Milele Coggs, Nikiya Harris and Sarah Noble confronted personal and professional struggles of an African American woman in politics at the, “Black Women in Politics”, conversation hosted by the Department of Africology at the University of Wisconsin Union Fireside Lounge on February 21st.
The conversation centered on each woman’s experience in the political field, along with the hurdles that they where presented with in the competitive arena concerning racism and sexism.
The solution in gaining confidence according to Harris comes by being assertive as politician while also being proud as an African American woman.
“Another important thing I did for (African American) women in our community was cut my hair off,” Harris strongly articulated. “I knew that was going to be a continuous point for people, but I didn’t care because I was in a leadership role for Milwaukee county and my hair didn’t dictate that.”
Noble, a member of the Reproductive Justice Collective, an organization centered on African American contraception issues, started her career in the mid 90’s through political activism and community work.
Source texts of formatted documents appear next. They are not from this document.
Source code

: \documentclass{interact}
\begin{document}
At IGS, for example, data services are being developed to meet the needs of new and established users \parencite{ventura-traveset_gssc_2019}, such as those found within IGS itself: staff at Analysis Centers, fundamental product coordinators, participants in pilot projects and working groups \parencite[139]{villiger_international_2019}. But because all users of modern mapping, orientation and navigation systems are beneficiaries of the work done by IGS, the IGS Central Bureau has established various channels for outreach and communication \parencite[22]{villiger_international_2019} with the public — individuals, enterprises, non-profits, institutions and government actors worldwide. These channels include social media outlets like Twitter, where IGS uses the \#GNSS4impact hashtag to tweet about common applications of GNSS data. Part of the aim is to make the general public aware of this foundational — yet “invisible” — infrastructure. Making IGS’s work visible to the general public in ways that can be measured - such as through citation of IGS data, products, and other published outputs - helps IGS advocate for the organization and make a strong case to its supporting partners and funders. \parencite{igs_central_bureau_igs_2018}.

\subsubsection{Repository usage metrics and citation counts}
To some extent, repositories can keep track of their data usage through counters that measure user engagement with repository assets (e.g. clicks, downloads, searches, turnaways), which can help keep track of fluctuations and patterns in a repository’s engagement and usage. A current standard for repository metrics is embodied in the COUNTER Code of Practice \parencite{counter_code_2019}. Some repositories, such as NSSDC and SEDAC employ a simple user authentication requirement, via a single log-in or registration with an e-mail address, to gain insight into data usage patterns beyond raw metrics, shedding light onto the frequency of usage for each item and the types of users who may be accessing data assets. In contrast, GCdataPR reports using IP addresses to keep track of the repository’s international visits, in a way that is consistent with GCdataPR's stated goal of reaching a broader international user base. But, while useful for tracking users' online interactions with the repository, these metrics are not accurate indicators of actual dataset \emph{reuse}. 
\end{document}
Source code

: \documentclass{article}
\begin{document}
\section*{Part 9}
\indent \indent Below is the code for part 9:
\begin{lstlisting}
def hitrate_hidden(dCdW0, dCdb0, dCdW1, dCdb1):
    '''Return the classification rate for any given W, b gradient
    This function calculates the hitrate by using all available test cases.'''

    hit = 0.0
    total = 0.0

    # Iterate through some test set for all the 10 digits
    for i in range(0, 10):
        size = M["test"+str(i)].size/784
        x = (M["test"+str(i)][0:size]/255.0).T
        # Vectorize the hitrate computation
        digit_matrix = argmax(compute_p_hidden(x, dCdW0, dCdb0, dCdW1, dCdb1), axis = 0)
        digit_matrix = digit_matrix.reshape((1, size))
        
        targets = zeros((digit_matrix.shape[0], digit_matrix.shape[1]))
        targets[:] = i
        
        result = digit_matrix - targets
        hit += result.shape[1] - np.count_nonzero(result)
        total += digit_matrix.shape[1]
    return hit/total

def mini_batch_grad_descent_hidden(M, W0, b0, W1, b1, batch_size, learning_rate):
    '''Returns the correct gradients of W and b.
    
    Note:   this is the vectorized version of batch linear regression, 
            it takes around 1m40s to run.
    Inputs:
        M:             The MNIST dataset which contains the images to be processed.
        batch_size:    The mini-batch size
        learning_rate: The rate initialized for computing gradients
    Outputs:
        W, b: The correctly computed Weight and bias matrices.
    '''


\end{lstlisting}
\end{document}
Eventually leading her to becoming the campaign manager for the Milwaukee State Representative Tamara Grisby.
Harris began her political journey towards becoming County Supervisor of the 2nd District at an early age.
“I remember sitting on my daddy’s and telling him that I would be the first female president of the United States,” Harris recalled.
Even though she had helped her family with campaigns, 6th district Alderwoman Coggs always felt irritated by the lingering questions of taking upon her family’s political mantle until she went to Riverside high school.
“We did everything from walk-out because we didn’t like the Rodney King verdict, to being angry with the principal.” Coggs said. “I was taught to be heavily involved.”
Yet, all three women recognized that their journeys had a similar component, which Noble elaborated on.
“They hear about the triumphs and incredible work, but they don’t know what keeps me up at night,” Noble said, recounting her struggle to work beside fellow African American women. “My accomplishments were in isolation.”
Noble noticed that the success she experienced was not shared by fellow black women because of what she described as self-doubt in the African American community.
“It is the most ludicrous idea that I had to live my life as an activist in this community without my own people,” Noble said.
Expanding on Noble’s comments, Harris offered her experience in feeling unappreciated and doubted in specific instances.
“It wasn’t until I was elected that I started to see more of the racism.” Harris said. “I’ve actually had to get a little backbone and call people back when they hung up on me and many of them where white males.”
Noble explained how her solitary victories as moments of self-reflection without her cultural community being a vocal part of her career.
“I have questioned my own abilities, I have questioned my own intellect and at times I have been simply scared.” Noble said. “Because I did not have the voice of somebody else who I knew that I didn’t have to explain anything to.”
Coggs feels that the solution lies in using what is afforded to the community for better cooperation.
“We need to utilize our resources given to us to reach each other.” Coggs said.
By using the resources, Coggs is optimistic that the future will present great opportunities through activism and political interaction in the community.
“You need tree-shakers and jelly makers to get things.” Coggs said. “In our community we need both to create change.”